§ **What needs to be done**: Would you repeat each line below exactly, without the pictures?
***** Data provided
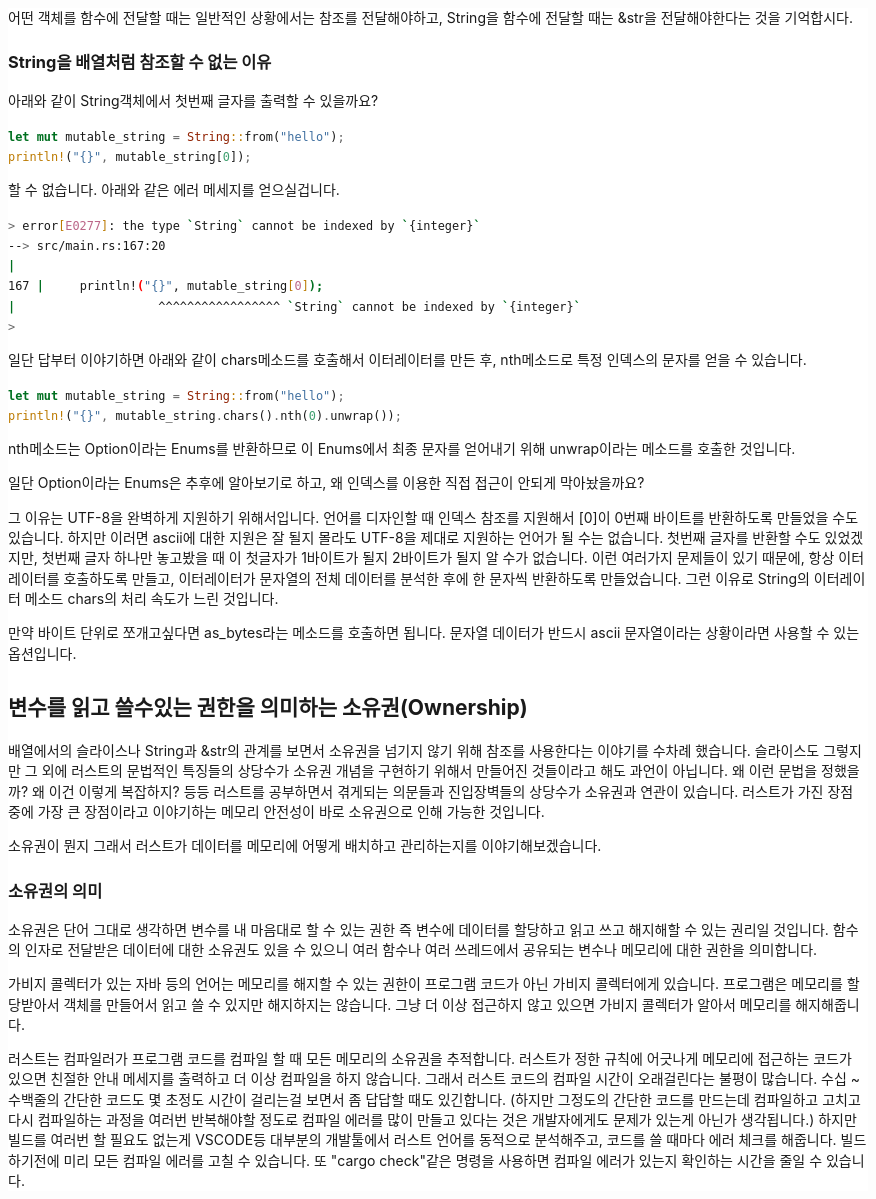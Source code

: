어떤 객체를 함수에 전달할 때는 일반적인 상황에서는 참조를 전달해야하고, String을 함수에 전달할 때는 &str을 전달해야한다는 것을 기억합시다.

### String을 배열처럼 참조할 수 없는 이유

아래와 같이 String객체에서 첫번째 글자를 출력할 수 있을까요?

```rust
let mut mutable_string = String::from("hello");
println!("{}", mutable_string[0]);
```

할 수 없습니다. 아래와 같은 에러 메세지를 얻으실겁니다.

```bash
> error[E0277]: the type `String` cannot be indexed by `{integer}`
--> src/main.rs:167:20
|
167 |     println!("{}", mutable_string[0]);
|                    ^^^^^^^^^^^^^^^^^ `String` cannot be indexed by `{integer}`
> 
```

일단 답부터 이야기하면 아래와 같이 chars메소드를 호출해서 이터레이터를 만든 후, nth메소드로 특정 인덱스의 문자를 얻을 수 있습니다.

```rust
let mut mutable_string = String::from("hello");
println!("{}", mutable_string.chars().nth(0).unwrap());
```

nth메소드는 Option이라는 Enums를 반환하므로 이 Enums에서 최종 문자를 얻어내기 위해 unwrap이라는 메소드를 호출한 것입니다.

일단 Option이라는 Enums은 추후에 알아보기로 하고, 왜 인덱스를 이용한 직접 접근이 안되게 막아놨을까요?

그 이유는 UTF-8을 완벽하게 지원하기 위해서입니다. 언어를 디자인할 때 인덱스 참조를 지원해서 [0]이 0번째 바이트를 반환하도록 만들었을 수도 있습니다. 하지만 이러면 ascii에 대한 지원은 잘 될지 몰라도 UTF-8을 제대로 지원하는 언어가 될 수는 없습니다. 첫번째 글자를 반환할 수도 있었겠지만, 첫번째 글자 하나만 놓고봤을 때 이 첫글자가 1바이트가 될지 2바이트가 될지 알 수가 없습니다. 이런 여러가지 문제들이 있기 때문에, 항상 이터레이터를 호출하도록 만들고, 이터레이터가 문자열의 전체 데이터를 분석한 후에 한 문자씩 반환하도록 만들었습니다. 그런 이유로 String의 이터레이터 메소드 chars의 처리 속도가 느린 것입니다.

만약 바이트 단위로 쪼개고싶다면 as_bytes라는 메소드를 호출하면 됩니다. 문자열 데이터가 반드시 ascii 문자열이라는 상황이라면 사용할 수 있는 옵션입니다.

## 변수를 읽고 쓸수있는 권한을 의미하는 소유권(Ownership)

배열에서의 슬라이스나 String과 &str의 관계를 보면서 소유권을 넘기지 않기 위해 참조를 사용한다는 이야기를 수차례 했습니다. 슬라이스도 그렇지만 그 외에 러스트의 문법적인 특징들의 상당수가 소유권 개념을 구현하기 위해서 만들어진 것들이라고 해도 과언이 아닙니다. 왜 이런 문법을 정했을까? 왜 이건 이렇게 복잡하지? 등등 러스트를 공부하면서 겪게되는 의문들과 진입장벽들의 상당수가 소유권과 연관이 있습니다. 러스트가 가진 장점 중에 가장 큰 장점이라고 이야기하는 메모리 안전성이 바로 소유권으로 인해 가능한 것입니다.

소유권이 뭔지 그래서 러스트가 데이터를 메모리에 어떻게 배치하고 관리하는지를 이야기해보겠습니다.

### 소유권의 의미

소유권은 단어 그대로 생각하면 변수를 내 마음대로 할 수 있는 권한 즉 변수에 데이터를 할당하고 읽고 쓰고 해지해할 수 있는 권리일 것입니다. 함수의 인자로 전달받은 데이터에 대한 소유권도 있을 수 있으니 여러 함수나 여러 쓰레드에서 공유되는 변수나 메모리에 대한 권한을 의미합니다.

가비지 콜렉터가 있는 자바 등의 언어는 메모리를 해지할 수 있는 권한이 프로그램 코드가 아닌 가비지 콜렉터에게 있습니다. 프로그램은 메모리를 할당받아서 객체를 만들어서 읽고 쓸 수 있지만 해지하지는 않습니다. 그냥 더 이상 접근하지 않고 있으면 가비지 콜렉터가 알아서 메모리를 해지해줍니다.

러스트는 컴파일러가 프로그램 코드를 컴파일 할 때 모든 메모리의 소유권을 추적합니다. 러스트가 정한 규칙에 어긋나게 메모리에 접근하는 코드가 있으면 친절한 안내 메세지를 출력하고 더 이상 컴파일을 하지 않습니다. 그래서 러스트 코드의 컴파일 시간이 오래걸린다는 불평이 많습니다. 수십 ~ 수백줄의 간단한 코드도 몇 초정도 시간이 걸리는걸 보면서 좀 답답할 때도 있긴합니다. (하지만 그정도의 간단한 코드를 만드는데 컴파일하고 고치고 다시 컴파일하는 과정을 여러번 반복해야할 정도로 컴파일 에러를 많이 만들고 있다는 것은 개발자에게도 문제가 있는게 아닌가 생각됩니다.) 하지만 빌드를 여러번 할 필요도 없는게 VSCODE등 대부분의 개발툴에서 러스트 언어를 동적으로 분석해주고, 코드를 쓸 때마다 에러 체크를 해줍니다. 빌드하기전에 미리 모든 컴파일 에러를 고칠 수 있습니다. 또 "cargo check"같은 명령을 사용하면 컴파일 에러가 있는지 확인하는 시간을 줄일 수 있습니다.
**********
§ **Completed task**:
Source code

:어떤 객체를 함수에 전달할 때는 일반적인 상황에서는 참조를 전달해야하고, String을 함수에 전달할 때는 &str을 전달해야한다는 것을 기억합시다.

### String을 배열처럼 참조할 수 없는 이유

아래와 같이 String객체에서 첫번째 글자를 출력할 수 있을까요?

```rust
let mut mutable_string = String::from("hello");
println!("{}", mutable_string[0]);
```

할 수 없습니다. 아래와 같은 에러 메세지를 얻으실겁니다.

```bash
> error[E0277]: the type `String` cannot be indexed by `{integer}`
--> src/main.rs:167:20
|
167 |     println!("{}", mutable_string[0]);
|                    ^^^^^^^^^^^^^^^^^ `String` cannot be indexed by `{integer}`
> 
```

일단 답부터 이야기하면 아래와 같이 chars메소드를 호출해서 이터레이터를 만든 후, nth메소드로 특정 인덱스의 문자를 얻을 수 있습니다.

```rust
let mut mutable_string = String::from("hello");
println!("{}", mutable_string.chars().nth(0).unwrap());
```

nth메소드는 Option이라는 Enums를 반환하므로 이 Enums에서 최종 문자를 얻어내기 위해 unwrap이라는 메소드를 호출한 것입니다.

일단 Option이라는 Enums은 추후에 알아보기로 하고, 왜 인덱스를 이용한 직접 접근이 안되게 막아놨을까요?

그 이유는 UTF-8을 완벽하게 지원하기 위해서입니다. 언어를 디자인할 때 인덱스 참조를 지원해서 [0]이 0번째 바이트를 반환하도록 만들었을 수도 있습니다. 하지만 이러면 ascii에 대한 지원은 잘 될지 몰라도 UTF-8을 제대로 지원하는 언어가 될 수는 없습니다. 첫번째 글자를 반환할 수도 있었겠지만, 첫번째 글자 하나만 놓고봤을 때 이 첫글자가 1바이트가 될지 2바이트가 될지 알 수가 없습니다. 이런 여러가지 문제들이 있기 때문에, 항상 이터레이터를 호출하도록 만들고, 이터레이터가 문자열의 전체 데이터를 분석한 후에 한 문자씩 반환하도록 만들었습니다. 그런 이유로 String의 이터레이터 메소드 chars의 처리 속도가 느린 것입니다.

만약 바이트 단위로 쪼개고싶다면 as_bytes라는 메소드를 호출하면 됩니다. 문자열 데이터가 반드시 ascii 문자열이라는 상황이라면 사용할 수 있는 옵션입니다.

## 변수를 읽고 쓸수있는 권한을 의미하는 소유권(Ownership)

배열에서의 슬라이스나 String과 &str의 관계를 보면서 소유권을 넘기지 않기 위해 참조를 사용한다는 이야기를 수차례 했습니다. 슬라이스도 그렇지만 그 외에 러스트의 문법적인 특징들의 상당수가 소유권 개념을 구현하기 위해서 만들어진 것들이라고 해도 과언이 아닙니다. 왜 이런 문법을 정했을까? 왜 이건 이렇게 복잡하지? 등등 러스트를 공부하면서 겪게되는 의문들과 진입장벽들의 상당수가 소유권과 연관이 있습니다. 러스트가 가진 장점 중에 가장 큰 장점이라고 이야기하는 메모리 안전성이 바로 소유권으로 인해 가능한 것입니다.

소유권이 뭔지 그래서 러스트가 데이터를 메모리에 어떻게 배치하고 관리하는지를 이야기해보겠습니다.

### 소유권의 의미

소유권은 단어 그대로 생각하면 변수를 내 마음대로 할 수 있는 권한 즉 변수에 데이터를 할당하고 읽고 쓰고 해지해할 수 있는 권리일 것입니다. 함수의 인자로 전달받은 데이터에 대한 소유권도 있을 수 있으니 여러 함수나 여러 쓰레드에서 공유되는 변수나 메모리에 대한 권한을 의미합니다.

가비지 콜렉터가 있는 자바 등의 언어는 메모리를 해지할 수 있는 권한이 프로그램 코드가 아닌 가비지 콜렉터에게 있습니다. 프로그램은 메모리를 할당받아서 객체를 만들어서 읽고 쓸 수 있지만 해지하지는 않습니다. 그냥 더 이상 접근하지 않고 있으면 가비지 콜렉터가 알아서 메모리를 해지해줍니다.

러스트는 컴파일러가 프로그램 코드를 컴파일 할 때 모든 메모리의 소유권을 추적합니다. 러스트가 정한 규칙에 어긋나게 메모리에 접근하는 코드가 있으면 친절한 안내 메세지를 출력하고 더 이상 컴파일을 하지 않습니다. 그래서 러스트 코드의 컴파일 시간이 오래걸린다는 불평이 많습니다. 수십 ~ 수백줄의 간단한 코드도 몇 초정도 시간이 걸리는걸 보면서 좀 답답할 때도 있긴합니다. (하지만 그정도의 간단한 코드를 만드는데 컴파일하고 고치고 다시 컴파일하는 과정을 여러번 반복해야할 정도로 컴파일 에러를 많이 만들고 있다는 것은 개발자에게도 문제가 있는게 아닌가 생각됩니다.) 하지만 빌드를 여러번 할 필요도 없는게 VSCODE등 대부분의 개발툴에서 러스트 언어를 동적으로 분석해주고, 코드를 쓸 때마다 에러 체크를 해줍니다. 빌드하기전에 미리 모든 컴파일 에러를 고칠 수 있습니다. 또 "cargo check"같은 명령을 사용하면 컴파일 에러가 있는지 확인하는 시간을 줄일 수 있습니다.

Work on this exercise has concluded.